The night eventually concluded with a collective scream, inspired by Yoko Ono’s 19-second Twitter post after the 2016 election.
Yet the gathering wasn’t simply a way to vent. The two hours of discussion focused on shared objectives and inspirations, and specific ideas. Larger truths bubbled up to nods of recognition: “We need strategies for having uncomfortable conversations with people you don’t agree with”; “The promotion of hatred in America is a product of the erosion of cultural conversation.” Compelling hashtag ideas got tossed around. (They settled on three: #ArtActionDay,, #ARTUNITESUS, and #CultureKeepsBordersOpen.) One producer raised the idea of staging artistic action around bridges—“the opposites of walls.”
Anderson, Michalchyshyn, and Selvaratnam had launched The Federation’s coalition in October, at a panel discussion for the New York Film Festival. Then, Anderson spoke of a “Silk Road of culture” formed by the cities she visits when she tours, and about the need to connect with artists and audiences in less-traveled areas. Selvaratnam described artistic experiences as “essential to fostering compassion, critical thinking, and joy.” Michalchyshyn warned about the dangers of defunding arts programs.

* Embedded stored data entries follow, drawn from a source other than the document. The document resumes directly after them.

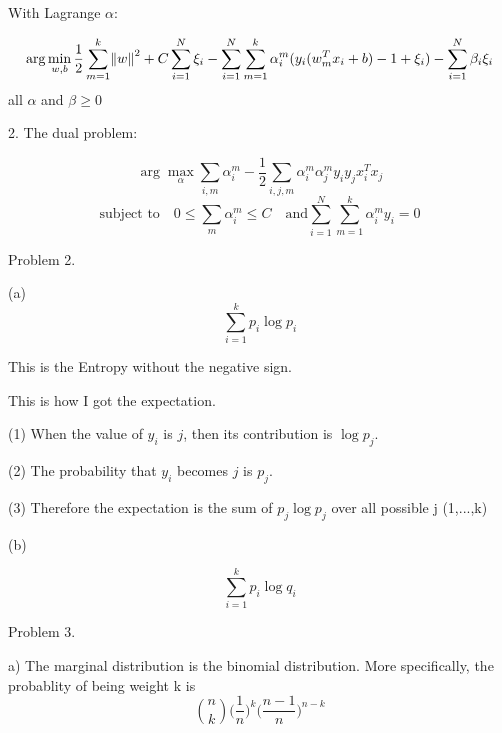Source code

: \documentclass[11pt]{article}
\theoremstyle{definition}
\begin{document}
With Lagrange $\alpha$:

\begin{equation*}
\arg \min_{w,b} \frac{1}{2} \sum_{m=1}^{k} \norm{w}^2 + C \sum_{i=1}^{N}\xi_i
- \sum_{i=1}^{N}\sum_{m=1}^{k}\alpha_{i}^{m}(y_i(w_m^T x_i + b) -1 + \xi_i)
- \sum_{i=1}^{N}\beta_i\xi_i
\end{equation*}
all $\alpha$ and $\beta \ge 0$

\bigskip


2. The dual problem:

\begin{equation*}
\arg \max_\alpha \sum_{i,m} \alpha_{i}^{m} - \frac{1}{2} \sum_{i,j,m} \alpha_{i}^{m} \alpha_{j}^{m} y_i y_j x_i^T x_j
\end{equation*}
\begin{equation*}
\text{subject to} \quad 0 \le \sum_{m}\alpha_{i}^{m} \le C \quad \text{and} \sum_{i=1}^{N}\sum_{m=1}^{k} \alpha_{i}^{m} y_i =0 
\end{equation*}

\pagebreak

Problem 2.

\bigskip

(a)
\begin{equation*}
\sum_{i=1}^{k}p_i \log p_i
\end{equation*}


This is the Entropy without the negative sign.

This is how I got the expectation.

(1) When the value of $y_i$ is $j$, then its contribution is $\log p_j$.

(2) The probability that $y_i$ becomes $j$ is $p_j$.

(3) Therefore the expectation is the sum of $p_j \log p_j$ over all possible j (1,...,k)

\bigskip
(b)

\begin{equation*}
\sum_{i=1}^{k}p_i \log q_i
\end{equation*}

\bigskip

\pagebreak

Problem 3.

\bigskip
a) The marginal distribution is the binomial distribution. More specifically, the probablity of being weight k is
\begin{equation*}
\binom{n}{k}  \Big(\frac{1}{n}\Big)^k \Big({\frac {n-1}{n}}\Big)^{n-k}
\end{equation*}
\end{document}
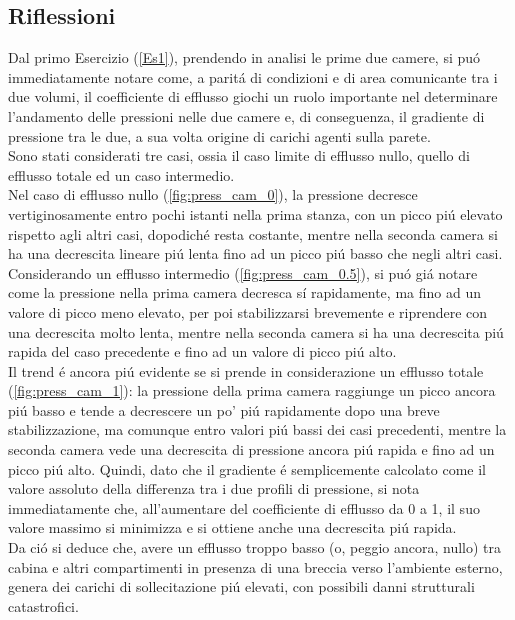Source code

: \documentclass{article}
\begin{document}
        \clearpage

        \subsection{Riflessioni}
        Dal primo Esercizio (\ref{Es1}), prendendo in analisi le prime due camere, si puó immediatamente notare come,
        a paritá di condizioni e di area comunicante tra i due volumi,
        il coefficiente di efflusso giochi un ruolo importante nel determinare l'andamento
        delle pressioni nelle due camere e, di conseguenza, il gradiente di pressione tra le due,
        a sua volta origine di carichi agenti sulla parete.\\ 
        Sono stati considerati tre casi, ossia il caso limite di efflusso nullo, quello di efflusso totale
        ed un caso intermedio.\\ 
        Nel caso di efflusso nullo (\ref{fig:press_cam_0}), la pressione decresce
        vertiginosamente entro pochi istanti nella prima stanza, con un picco piú elevato 
        rispetto agli altri casi, dopodiché resta costante, mentre nella seconda camera
        si ha una decrescita lineare piú lenta fino ad un picco piú basso che negli altri casi.\\ 
        Considerando un efflusso intermedio (\ref{fig:press_cam_0.5}), si puó giá 
        notare come la pressione nella prima camera decresca sí rapidamente, ma 
        fino ad un valore di picco meno elevato, per poi stabilizzarsi brevemente e riprendere con una decrescita molto lenta, 
        mentre nella seconda camera si ha una decrescita piú rapida del caso precedente e fino ad un valore di picco piú alto.
        \\ 
        Il trend é ancora piú evidente se si prende in considerazione un efflusso 
        totale (\ref{fig:press_cam_1}): la pressione della prima camera
        raggiunge un picco ancora piú basso e tende a decrescere un po' piú rapidamente
        dopo una breve stabilizzazione, ma comunque entro valori piú bassi dei casi precedenti, mentre 
        la seconda camera vede una decrescita di pressione ancora piú rapida
        e fino ad un picco piú alto.\linebreak
        \linebreak
        Quindi, dato che il gradiente é semplicemente calcolato come il valore assoluto
        della differenza tra i due profili di pressione, si nota immediatamente che, 
        all'aumentare del coefficiente di efflusso da 0 a 1, il suo valore
        massimo si minimizza e si ottiene anche una decrescita piú rapida.\\ 
        Da ció si deduce che, avere un efflusso troppo basso (o, peggio ancora, nullo)
        tra cabina e altri compartimenti in presenza di una breccia verso l'ambiente esterno, genera dei carichi di sollecitazione
        piú elevati, con possibili danni strutturali catastrofici.
\end{document}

But that conversation was interrupted by the Resistance Revival Chorus, itself an outgrowth of the post-inauguration Women’s March, stomping, clapping and singing, “Woke up this morning/ with my mind stayed on freedom,” from a civil-rights-era protest anthem that repurposed an earlier gospel song. It was actually a bit of staged theater meant to underscore one of Anderson’s points: Art not only unites but also disrupts. “I can’t stand being part of movements, being told what to do,” Anderson said. “I hope for maximum chaos. I like beautiful things but I’m an artist because I like to be free.”
The November gathering represented not only all walks of the arts but the organizations and businesses that support them—from Spotify to the Brooklyn Academy of Music, the Asia Society and StoryCorps. This group seemed united not so much in an interest of being told what to do but more in opposition to being told what not to do. Selvaratnam described to them her belief that arts can get at truths and things we have in common in ways that political debate cannot.

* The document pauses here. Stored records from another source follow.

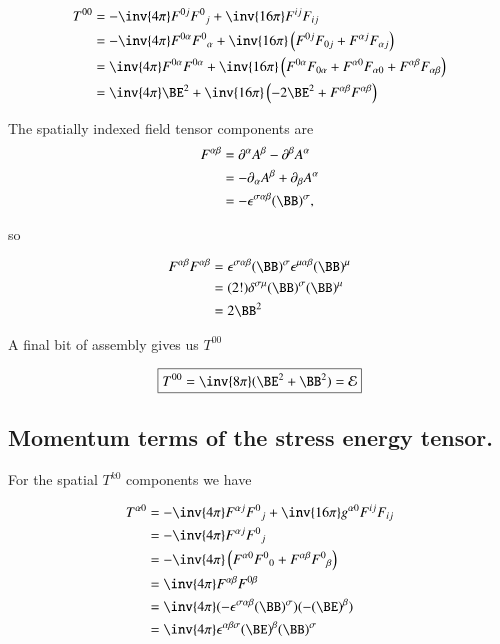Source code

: \begin{align*}
T^{ 0 0 } 
&=
-\inv{4 \pi} F^{ 0 j} {F^0}_j + \inv{16 \pi} F^{i j} F_{i j} \\
&=
-\inv{4 \pi} F^{ 0 \alpha} {F^0}_\alpha + \inv{16 \pi} \left(
F^{0 j} F_{0 j} 
+F^{\alpha j} F_{\alpha j} 
\right)
\\
&=
\inv{4 \pi} F^{ 0 \alpha} F^{0 \alpha} + \inv{16 \pi} 
\left(
F^{0 \alpha} F_{0 \alpha} 
+F^{\alpha 0} F_{\alpha 0} 
+F^{\alpha \beta} F_{\alpha \beta} 
\right)
\\
&=
\inv{4 \pi} \BE^2 + \inv{16 \pi} \left(
-2 \BE^2 +F^{\alpha \beta} F^{\alpha \beta} 
\right)
\end{align*}

The spatially indexed field tensor components are
\begin{align*}
F^{\alpha \beta} 
&= \partial^\alpha A^\beta - \partial^\beta A^\alpha \\
&= -\partial_\alpha A^\beta + \partial_\beta A^\alpha \\
&= -\epsilon^{\sigma \alpha \beta} (\BB)^\sigma,
\end{align*}

so

\begin{align*}
F^{\alpha \beta} F^{\alpha \beta} 
&= 
\epsilon^{\sigma \alpha \beta} (\BB)^\sigma
\epsilon^{\mu \alpha \beta} (\BB)^\mu \\
&= (2!) \delta^{\sigma \mu} 
(\BB)^\sigma
(\BB)^\mu \\
&= 2 \BB^2
\end{align*}

A final bit of assembly gives us $T^{0 0}$

\begin{equation}\label{eqn:relativisticElectrodynamicsPS6:200}
\boxed{
T^{ 0 0 } = \inv{8 \pi} ( \BE^2 + \BB^2 ) = \mathcal{E}
}
\end{equation}

\subsection{Momentum terms of the stress energy tensor.}

For the spatial $T^{k 0}$ components we have

\begin{align*}
T^{\alpha 0} 
&= 
-\inv{4 \pi} F^{\alpha j} {F^0}_j + \inv{16 \pi} g^{\alpha 0} F^{i j} F_{i j} \\
&= 
-\inv{4 \pi} F^{\alpha j} {F^0}_j \\
&= 
-\inv{4 \pi} 
\left( 
F^{\alpha 0} {F^0}_0 
+F^{\alpha \beta} {F^0}_\beta 
\right) \\
&= 
\inv{4 \pi} F^{\alpha \beta} F^{0 \beta} \\
&= 
\inv{4 \pi} (-\epsilon^{\sigma \alpha \beta} (\BB)^\sigma) (-(\BE)^\beta) \\
&= 
\inv{4 \pi} \epsilon^{\alpha \beta \sigma} 
(\BE)^\beta 
(\BB)^\sigma
\\
\end{align*}

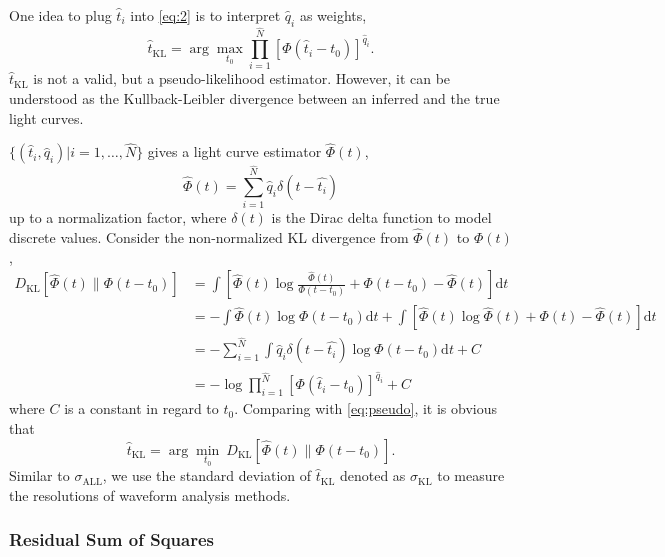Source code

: One idea to plug $\hat{t}_i$ into \eqref{eq:2} is to interpret $\hat{q}_i$ as weights,
\begin{equation}
  \label{eq:pseudo}
  \hat{t}_\mathrm{KL} = \arg\underset{t_0}{\max} \prod_{i=1}^{\hat{N}} \left[\Phi(\hat{t}_i-t_0)\right]^{\hat{q}_i}.
\end{equation}
$\hat{t}_\mathrm{KL}$ is not a valid, but a pseudo-likelihood estimator. However, it can be understood as the Kullback-Leibler divergence between an inferred and the true light curves.

$\{(\hat{t}_i, \hat{q}_i)|i=1,\ldots,\hat{N}\}$ gives a light curve estimator $\hat{\Phi}(t)$,
\begin{equation}
  \label{eq:lc}
  \hat{\Phi}(t) = \sum_{i=1}^{\hat{N}} \hat{q}_i\delta(t-\hat{t_i})
\end{equation}
up to a normalization factor, where $\delta(t)$ is the Dirac delta function to model discrete values.  Consider the non-normalized KL divergence from $\hat{\Phi}(t)$ to $\Phi(t)$,
\begin{equation}
  \begin{aligned}
    D_\mathrm{KL}\left[\hat{\Phi}(t) \parallel \Phi(t-t_0)\right] & =\int \left[\hat{\Phi}(t) \log\frac{\hat{\Phi}(t)}{\Phi(t-t_0)} + \Phi(t-t_0) - \hat{\Phi}(t) \right]\mathrm{d}t \\
    & = - \int \hat{\Phi}(t) \log\Phi(t-t_0)\mathrm{d}t + \int \left[\hat{\Phi}(t) \log\hat{\Phi}(t) + \Phi(t) - \hat{\Phi}(t) \right]\mathrm{d}t \\
    & = - \sum_{i=1}^{\hat{N}}\int \hat{q}_i\delta(t-\hat{t_i}) \log\Phi(t-t_0)\mathrm{d}t + C \\
    & = -\log \prod_{i=1}^{\hat{N}} \left[\Phi(\hat{t}_i-t_0)\right]^{\hat{q}_i} + C
  \label{eq:kl}
  \end{aligned}
\end{equation}
where $C$ is a constant in regard to $t_0$.  Comparing with \eqref{eq:pseudo}, it is obvious that
\begin{equation}
  \label{eq:kl2}
  \hat{t}_\mathrm{KL} = \arg\underset{t_0}{\min}~D_\mathrm{KL}\left[\hat{\Phi}(t) \parallel \Phi(t-t_0)\right].
\end{equation}
Similar to $\sigma_\mathrm{ALL}$, we use the standard deviation of $\hat{t}_\mathrm{KL}$ denoted as $\sigma_\mathrm{KL}$ to measure the resolutions of waveform analysis methods.

\subsubsection{Residual Sum of Squares}
\label{sec:rss}


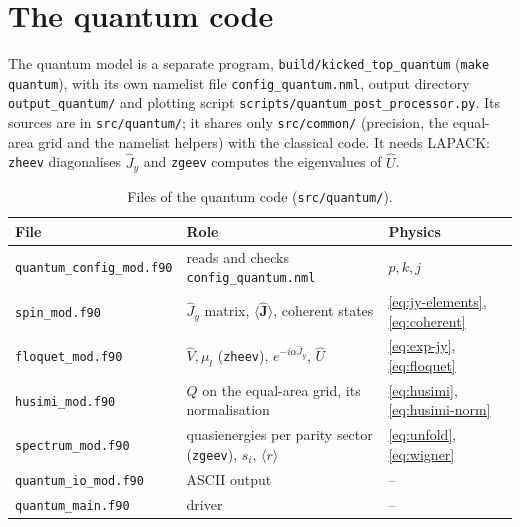 \documentclass[11pt,a4paper]{article}
\newcommand{\vJ}{\bm{J}}
\begin{document}

\section{The quantum code}\label{sec:qcode}

The quantum model is a separate program, \texttt{build/kicked\_top\_quantum} (\texttt{make quantum}), with its own
namelist file \texttt{config\_quantum.nml}, output directory \texttt{output\_quantum/} and plotting script
\texttt{scripts/quantum\_post\_processor.py}. Its sources are in \texttt{src/quantum/}; it shares only
\texttt{src/common/} (precision, the equal-area grid and the namelist helpers) with the classical code. It needs
LAPACK: \texttt{zheev} diagonalises $\hat J_y$ and \texttt{zgeev} computes the eigenvalues of $\hat U$.

\begin{table}[h]
\centering\small
\begin{tabular}{lll}
\toprule
File & Role & Physics \\
\midrule
\texttt{quantum\_config\_mod.f90} & reads and checks \texttt{config\_quantum.nml} & $p, k, j$ \\
\texttt{spin\_mod.f90} & $\hat J_y$ matrix, $\langle\hat{\vJ}\rangle$, coherent states & \eqref{eq:jy-elements}, \eqref{eq:coherent} \\
\texttt{floquet\_mod.f90} & $\hat V, \mu_l$ (\texttt{zheev}), $e^{-i\alpha\hat J_y}$, $\hat U$ & \eqref{eq:exp-jy}, \eqref{eq:floquet} \\
\texttt{husimi\_mod.f90} & $Q$ on the equal-area grid, its normalisation & \eqref{eq:husimi}, \eqref{eq:husimi-norm} \\
\texttt{spectrum\_mod.f90} & quasienergies per parity sector (\texttt{zgeev}), $s_i$, $\langle r\rangle$ & \eqref{eq:unfold}, \eqref{eq:wigner} \\
\texttt{quantum\_io\_mod.f90} & ASCII output & -- \\
\texttt{quantum\_main.f90} & driver & -- \\
\bottomrule
\end{tabular}
\caption{Files of the quantum code (\texttt{src/quantum/}).}
\label{tab:qmodules}
\end{table}
\end{document}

Or maybe that Fox News can’t negate, and that Facebook and Twitter won’t distort. Last year, on the eve of Trump’s inauguration, I stood on the stage of Manhattan’s Symphony Space as emcee for a Musicians Against Fascism concert with more than two dozen musicians from New York’s jazz ranks.
That night was filled with wonderful music. If it was cathartic, it was merely as a release of anger and fear. We were fixed on what seemed like coming destruction. (Steve Bannon’s threats to “blow things up” didn’t help.) Just about the most cogent thing I came up with to say from that stage was this: “It’s our inauguration, too. Your inauguration. It’s time to decide what you and we want to inaugurate, and how to make that heard and seen.”
I’ve been thinking since then about how, a year later, to follow up on that directive—not with one clear mission but by striking positive and resonant notes and seeking far-flung and diverse yet closely held community. The Federation sounds like a means toward that end, and, in the face of destruction, come Jan. 20, Art Action Day may be just be the spark we need for creativity.